Adding sandbag exercises to your current training program is one of the best things you can do. Since a sandbag doesn’t have a fixed, rigid shape like a barbell or dumbbell does, the neural activation and muscle recruitment with sandbag exercises are superior for building athleticism and motor control.
If you compare the difference between pressing two 50-pound dumbbells overhead to pressing two 50-pound sandbags overhead, you’ll know what I mean.
In the 1990’s, Swiss ball and Bosu ball exercises became the rage. And like any trend that gains traction, trainers sought to one-up each other by coming up some inane exercises such as squats while balancing on a Swiss ball.
Another “gem” from that era was a biceps curl while standing on a Bosu ball. Sure, the Bosu ball made the exercise exponentially more difficult, but it certainly didn’t make the biceps work any harder. In fact, the biceps were performing less work because the load of the movement had to significantly decrease to meet the balance demands. In other words, this exercise made the ankles and hips work harder at the expense of the biceps.

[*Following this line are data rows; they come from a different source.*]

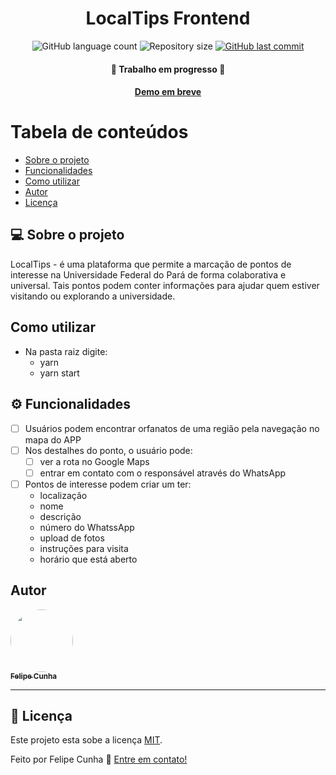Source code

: 

<h1 align="center">
  LocalTips Frontend
</h1>

<p align="center">
  <img alt="GitHub language count" src="https://img.shields.io/github/languages/count/feliperucunha/localtips-frontend?color=%2304D361">

  <img alt="Repository size" src="https://img.shields.io/github/repo-size/feliperucunha/localtips-frontend">
  
  <a href="https://github.com/feliperucunha/happy/commits/master">
    <img alt="GitHub last commit" src="https://img.shields.io/github/last-commit/feliperucunha/localtips-frontend">
  </a>

</p>

<h4 align="center">
	🚧 Trabalho em progresso 🚧
</h4>

<h4 align="center">
	<a href="#">Demo em breve</a>
</h4>

Tabela de conteúdos
=================
<!--ts-->
   * [Sobre o projeto](#-sobre-o-projeto)
   * [Funcionalidades](#-funcionalidades)
   * [Como utilizar](#-como-utilizar)
   * [Autor](#-autor)
   * [Licença](#user-content--licença)
<!--te-->


## 💻 Sobre o projeto

LocalTips - é uma plataforma que permite a marcação de pontos de interesse na Universidade Federal do Pará de forma colaborativa e universal. Tais pontos podem conter informações para ajudar quem estiver visitando ou explorando a universidade.

## Como utilizar

- Na pasta raiz digite:
  - yarn
  - yarn start


## ⚙️ Funcionalidades

- [ ] Usuários podem encontrar orfanatos de uma região pela navegação no mapa do APP
- [ ] Nos destalhes do ponto, o usuário pode:
  - [ ] ver a rota no Google Maps
  - [ ] entrar em contato com o responsável através do WhatsApp
- [ ] Pontos de interesse podem criar um ter:
  - localização
  - nome
  - descrição
  - número do WhatssApp
  - upload de fotos
  - instruções para visita
  - horário que está aberto


## Autor

<a href="https://github.com/feliperucunha">
 <img style="border-radius: 50%;" src="https://avatars.githubusercontent.com/u/51034888?s=400&u=d957f24c0607b08051d57bd562e17db9cf811421&v=4" width="100px;" alt=""/>
 <br />
 <sub><b>Felipe Cunha</b></sub></a>
 <br />

---

## 📝 Licença

Este projeto esta sobe a licença [MIT](./LICENSE).

Feito por Felipe Cunha 👋 [Entre em contato!](https://www.linkedin.com/in/feliperubencunha/)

I embrace the concept of instability training. However, the instability should come from the load you’re lifting – not the surface you’re standing on. Sandbags are the perfect unstable loading mechanism because the muscles you’re targeting have to work harder. Sandbags also create a greater challenge to your core muscles, and that’s something we can all benefit from.
Compared to rigid objects, sandbags recruit more motor units, build more athleticism, and increase the metabolic demand of any movement.
When it comes to sandbag training, Josh Henkin is top dog. He’s been a harbinger in teaching athletes and non-athletes how to implement sandbag training into their programs.
I like all the exercise he teaches, but one in particular is the shoveling exercise. This is a terrific exercise that challenges a movement pattern that typically isn’t produced in the gym with traditional exercises.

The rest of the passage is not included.